First, we can take Tronti’s Nietzschean re-writing of Marxism in terms of the fundamental antagonism between labour–(will to) power and capital. This asymmetrical relation is one of abundant activity (by the workers) versus reactive re-coding by capital. In this way Capital is re-written in terms of On the Genealogy of Morals, with capitalism functioning as slave morality, and the worker’s gaining the position of aristocracy.

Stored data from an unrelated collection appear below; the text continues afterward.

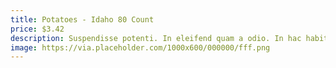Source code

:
 ```yaml
---
title: Potatoes - Idaho 80 Count
price: $3.42
description: Suspendisse potenti. In eleifend quam a odio. In hac habitasse platea dictumst.
image: https://via.placeholder.com/1000x600/000000/fff.png
---
```

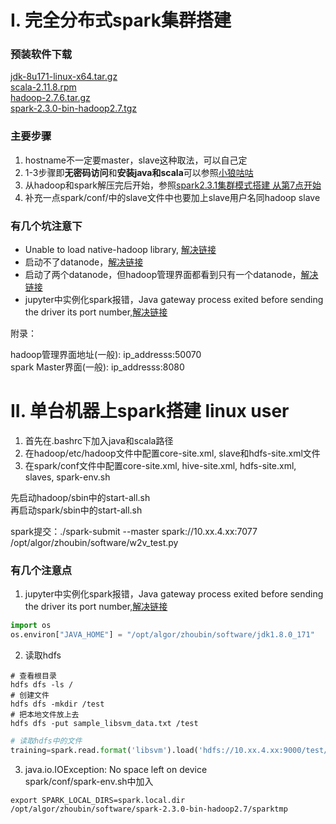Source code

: # I. 完全分布式spark集群搭建

### 预装软件下载

[jdk-8u171-linux-x64.tar.gz](https://www.oracle.com/technetwork/java/javase/downloads/java-archive-javase8-2177648.html)<br>
[scala-2.11.8.rpm](https://www.scala-lang.org/download/2.11.8.html)<br>
[hadoop-2.7.6.tar.gz](https://archive.apache.org/dist/hadoop/core/hadoop-2.7.6/)<br>
[spark-2.3.0-bin-hadoop2.7.tgz](https://archive.apache.org/dist/spark/spark-2.3.0/)

### 主要步骤
1. hostname不一定要master，slave这种取法，可以自己定<br>
2. 1-3步骤即**无密码访问**和**安装java和scala**可以参照[小狼咕咕](https://www.cnblogs.com/zengxiaoliang/p/6478859.html)<br>
3. 从hadoop和spark解压完后开始，参照[spark2.3.1集群模式搭建 从第7点开始](https://blog.csdn.net/p_q_hersen/article/details/81394095)<br>
4. 补充一点spark/conf/中的slave文件中也要加上slave用户名同hadoop slave<br>

### 有几个坑注意下

 - Unable to load native-hadoop library, [解决链接](https://www.jianshu.com/p/f25a0caafcc6)
 - 启动不了datanode，[解决链接](https://blog.csdn.net/ss762349239/article/details/52758064)
 - 启动了两个datanode，但hadoop管理界面都看到只有一个datanode，[解决链接](https://blog.csdn.net/baidu_19473529/article/details/52996380)
 - jupyter中实例化spark报错，Java gateway process exited before sending the driver its port number,[解决链接](https://blog.csdn.net/a2099948768/article/details/79580634)
 
 


附录：

hadoop管理界面地址(一般): ip_addresss:50070<br>
spark Master界面(一般): ip_addresss:8080




# II. 单台机器上spark搭建 linux user

1. 首先在.bashrc下加入java和scala路径<br>
2. 在hadoop/etc/hadoop文件中配置core-site.xml, slave和hdfs-site.xml文件<br>
3. 在spark/conf文件中配置core-site.xml, hive-site.xml, hdfs-site.xml, slaves, spark-env.sh<br>

先启动hadoop/sbin中的start-all.sh<br>
再启动spark/sbin中的start-all.sh

spark提交：./spark-submit --master spark://10.xx.4.xx:7077 /opt/algor/zhoubin/software/w2v_test.py

### 有几个注意点

1. jupyter中实例化spark报错，Java gateway process exited before sending the driver its port number,[解决链接](https://blog.csdn.net/a2099948768/article/details/79580634)
```python
import os
os.environ["JAVA_HOME"] = "/opt/algor/zhoubin/software/jdk1.8.0_171"
```
2. 读取hdfs
```
# 查看根目录
hdfs dfs -ls /
# 创建文件
hdfs dfs -mkdir /test
# 把本地文件放上去
hdfs dfs -put sample_libsvm_data.txt /test
```
```python
# 读取hdfs中的文件
training=spark.read.format('libsvm').load('hdfs://10.xx.4.xx:9000/test/sample_libsvm_data.txt')
```

3. java.io.IOException: No space left on device<br>
spark/conf/spark-env.sh中加入
```
export SPARK_LOCAL_DIRS=spark.local.dir /opt/algor/zhoubin/software/spark-2.3.0-bin-hadoop2.7/sparktmp
```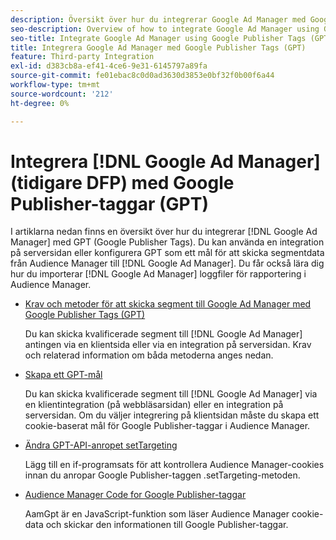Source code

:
 ```yaml
---
description: Översikt över hur du integrerar Google Ad Manager med Google Publisher Tags (GPT).
seo-description: Overview of how to integrate Google Ad Manager using Google Publisher Tags (GPT) in Adobe Audience Manager (AAM).
seo-title: Integrate Google Ad Manager using Google Publisher Tags (GPT)in Adobe Audience Manager (AAM)
title: Integrera Google Ad Manager med Google Publisher Tags (GPT)
feature: Third-party Integration
exl-id: d383cb8a-ef41-4ce6-9e31-6145797a89fa
source-git-commit: fe01ebac8c0d0ad3630d3853e0bf32f0b00f6a44
workflow-type: tm+mt
source-wordcount: '212'
ht-degree: 0%

---
```


# Integrera [!DNL Google Ad Manager] (tidigare DFP) med Google Publisher-taggar (GPT)

I artiklarna nedan finns en översikt över hur du integrerar [!DNL Google Ad Manager] med GPT (Google Publisher Tags). Du kan använda en integration på serversidan eller konfigurera GPT som ett mål för att skicka segmentdata från Audience Manager till [!DNL Google Ad Manager]. Du får också lära dig hur du importerar [!DNL Google Ad Manager] loggfiler för rapportering i Audience Manager.

* [Krav och metoder för att skicka segment till Google Ad Manager med Google Publisher Tags (GPT)](/help/using/integration/gpt-aam-destination/gpt-aam-requirements.md)

  Du kan skicka kvalificerade segment till [!DNL Google Ad Manager] antingen via en klientsida eller via en integration på serversidan. Krav och relaterad information om båda metoderna anges nedan.

* [Skapa ett GPT-mål](/help/using/integration/gpt-aam-destination/gpt-aam-create-destination.md)

  Du kan skicka kvalificerade segment till [!DNL Google Ad Manager] via en klientintegration (på webbläsarsidan) eller en integration på serversidan. Om du väljer integrering på klientsidan måste du skapa ett cookie-baserat mål för Google Publisher-taggar i Audience Manager.

* [Ändra GPT-API-anropet setTargeting](/help/using/integration/gpt-aam-destination/gpt-aam-modify-api.md)

  Lägg till en if-programsats för att kontrollera Audience Manager-cookies innan du anropar Google Publisher-taggen .setTargeting-metoden.

* [Audience Manager Code for Google Publisher-taggar](/help/using/integration/gpt-aam-destination/gpt-aam-aamgpt-code.md)

  AamGpt är en JavaScript-funktion som läser Audience Manager cookie-data och skickar den informationen till Google Publisher-taggar.
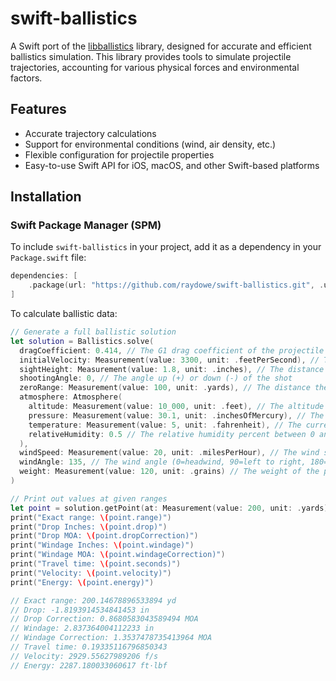 # swift-ballistics

A Swift port of the [libballistics](https://github.com/grimwm/libballistics) library, designed for accurate and efficient ballistics simulation. This library provides tools to simulate projectile trajectories, accounting for various physical forces and environmental factors.

## Features

- Accurate trajectory calculations
- Support for environmental conditions (wind, air density, etc.)
- Flexible configuration for projectile properties
- Easy-to-use Swift API for iOS, macOS, and other Swift-based platforms

## Installation

### Swift Package Manager (SPM)

To include `swift-ballistics` in your project, add it as a dependency in your `Package.swift` file:

```swift
dependencies: [
    .package(url: "https://github.com/raydowe/swift-ballistics.git", .upToNextMajor(from: "3.0.0"))
]
```

To calculate ballistic data:
```swift
// Generate a full ballistic solution
let solution = Ballistics.solve(
  dragCoefficient: 0.414, // The G1 drag coefficient of the projectile
  initialVelocity: Measurement(value: 3300, unit: .feetPerSecond), // The initial velocity of the projectile
  sightHeight: Measurement(value: 1.8, unit: .inches), // The distance the sight is offset from the bore
  shootingAngle: 0, // The angle up (+) or down (-) of the shot
  zeroRange: Measurement(value: 100, unit: .yards), // The distance the projectile is zeroed at
  atmosphere: Atmosphere(
    altitude: Measurement(value: 10_000, unit: .feet), // The altitude above sea level
    pressure: Measurement(value: 30.1, unit: .inchesOfMercury), // The current air pressure
    temperature: Measurement(value: 5, unit: .fahrenheit), // The current temperature
    relativeHumidity: 0.5 // The relative humidity percent between 0 and 1
  ),
  windSpeed: Measurement(value: 20, unit: .milesPerHour), // The wind speed
  windAngle: 135, // The wind angle (0=headwind, 90=left to right, 180=tailwind, 270/-90=right to left)
  weight: Measurement(value: 120, unit: .grains) // The weight of the projectile
)

// Print out values at given ranges
let point = solution.getPoint(at: Measurement(value: 200, unit: .yards))
print("Exact range: \(point.range)")
print("Drop Inches: \(point.drop)")
print("Drop MOA: \(point.dropCorrection)")
print("Windage Inches: \(point.windage)")
print("Windage MOA: \(point.windageCorrection)")
print("Travel time: \(point.seconds)")
print("Velocity: \(point.velocity)")
print("Energy: \(point.energy)")

// Exact range: 200.14678896533894 yd
// Drop: -1.8193914534841453 in
// Drop Correction: 0.8680583043589494 MOA
// Windage: 2.837364004112233 in
// Windage Correction: 1.3537478735413964 MOA
// Travel time: 0.19335116796850343
// Velocity: 2929.55627989206 f/s
// Energy: 2287.180033060617 ft⋅lbf

```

Second, this reactive morality of capital is then read through Negri’s work on Keynesianism and the crisis of the planner-state. Whereas previously crisis had functioned as a crisis of capitalism, what Keynesianism develops is the deployment of crisis for capitalism – the “negative” use of Keynesian policies to re-active a capitalist dialectic that leads to a positive re-composition of capital. We need “to arrive at the essentiality of crisis as such” (Cacciari 13), in which the negative “represents not merely a movement of crisis in the growth of capitalism but the very crisis serving a function within this growth.” (Cacciari 13)

Third, we have the Weberian insistence on rationalisation, in which the “iron cage” figures the demystification of capitalism as negative power of command. Rather than requiring re-enchantment, Weber’s quasi-Nietzschean strategy, we are required to take the truly Nietzschean path of radical disenchantment.

Linking these three moments together Cacciari insists on ‘the contradiction-functionality of the negative’ (38) as both tragic demystification – ourselves face to face with capital – and capitalist re-coding of crisis. This double function of the negative is condensed by Cacciari (and Tafuri) in the figure of the Metropolis, which, as Gail Day wisely suggests functions something like Debord’s category of the Spectacle.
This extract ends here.